Using the entries below, say how many of the lines carry "languages". Write the number alone.

Task data: Begin

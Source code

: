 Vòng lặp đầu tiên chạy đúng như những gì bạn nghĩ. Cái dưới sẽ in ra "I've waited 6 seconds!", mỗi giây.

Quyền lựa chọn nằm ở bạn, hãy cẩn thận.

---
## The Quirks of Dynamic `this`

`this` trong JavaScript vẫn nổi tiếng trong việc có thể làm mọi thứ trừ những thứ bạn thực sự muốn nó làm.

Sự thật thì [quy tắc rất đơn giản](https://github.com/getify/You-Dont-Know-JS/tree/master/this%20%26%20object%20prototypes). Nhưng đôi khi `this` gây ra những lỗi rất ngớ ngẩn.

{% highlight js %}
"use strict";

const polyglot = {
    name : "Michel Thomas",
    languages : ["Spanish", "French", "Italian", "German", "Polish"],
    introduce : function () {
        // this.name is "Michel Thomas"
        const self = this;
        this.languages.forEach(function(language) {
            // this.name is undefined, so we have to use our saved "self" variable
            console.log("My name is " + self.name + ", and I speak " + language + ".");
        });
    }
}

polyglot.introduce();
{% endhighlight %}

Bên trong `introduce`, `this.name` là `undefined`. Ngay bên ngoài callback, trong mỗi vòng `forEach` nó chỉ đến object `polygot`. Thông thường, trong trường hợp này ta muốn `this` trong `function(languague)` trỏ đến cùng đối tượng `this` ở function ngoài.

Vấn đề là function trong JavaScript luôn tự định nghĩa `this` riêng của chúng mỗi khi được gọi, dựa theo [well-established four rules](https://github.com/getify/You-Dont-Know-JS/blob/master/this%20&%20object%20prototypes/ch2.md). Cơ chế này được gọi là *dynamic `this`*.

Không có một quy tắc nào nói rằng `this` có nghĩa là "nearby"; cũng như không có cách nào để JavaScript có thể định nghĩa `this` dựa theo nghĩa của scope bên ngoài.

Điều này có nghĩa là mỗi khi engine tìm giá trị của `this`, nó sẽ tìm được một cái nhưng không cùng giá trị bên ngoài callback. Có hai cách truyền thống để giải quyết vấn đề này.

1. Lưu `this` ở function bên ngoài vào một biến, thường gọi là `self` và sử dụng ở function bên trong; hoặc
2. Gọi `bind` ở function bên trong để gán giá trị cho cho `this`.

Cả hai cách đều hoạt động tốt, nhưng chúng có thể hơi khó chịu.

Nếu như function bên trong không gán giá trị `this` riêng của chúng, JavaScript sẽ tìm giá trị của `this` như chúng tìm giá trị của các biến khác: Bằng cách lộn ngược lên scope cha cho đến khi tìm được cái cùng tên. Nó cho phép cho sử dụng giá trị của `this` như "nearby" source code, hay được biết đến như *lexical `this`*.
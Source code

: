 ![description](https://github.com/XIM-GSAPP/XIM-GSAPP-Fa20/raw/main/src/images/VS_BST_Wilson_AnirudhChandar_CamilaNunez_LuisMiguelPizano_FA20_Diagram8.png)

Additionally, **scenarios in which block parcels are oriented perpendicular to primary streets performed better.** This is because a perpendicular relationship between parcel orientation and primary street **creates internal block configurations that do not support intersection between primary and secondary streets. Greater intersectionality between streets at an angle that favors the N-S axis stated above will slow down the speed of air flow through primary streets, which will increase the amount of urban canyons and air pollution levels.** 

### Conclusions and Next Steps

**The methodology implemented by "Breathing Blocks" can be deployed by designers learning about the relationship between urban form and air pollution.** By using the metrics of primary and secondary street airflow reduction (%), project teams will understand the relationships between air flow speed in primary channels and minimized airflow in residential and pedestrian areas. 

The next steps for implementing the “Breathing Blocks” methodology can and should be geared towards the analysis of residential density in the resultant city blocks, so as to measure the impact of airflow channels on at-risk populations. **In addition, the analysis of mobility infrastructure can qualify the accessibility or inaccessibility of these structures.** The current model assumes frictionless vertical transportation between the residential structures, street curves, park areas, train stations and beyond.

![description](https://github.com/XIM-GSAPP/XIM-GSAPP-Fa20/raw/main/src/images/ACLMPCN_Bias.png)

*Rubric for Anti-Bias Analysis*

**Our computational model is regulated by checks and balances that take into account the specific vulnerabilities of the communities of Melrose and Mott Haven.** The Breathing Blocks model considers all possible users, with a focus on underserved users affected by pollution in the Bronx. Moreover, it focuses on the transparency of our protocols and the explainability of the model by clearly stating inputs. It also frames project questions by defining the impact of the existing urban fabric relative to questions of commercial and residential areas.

Task data: End

*Task answer*
2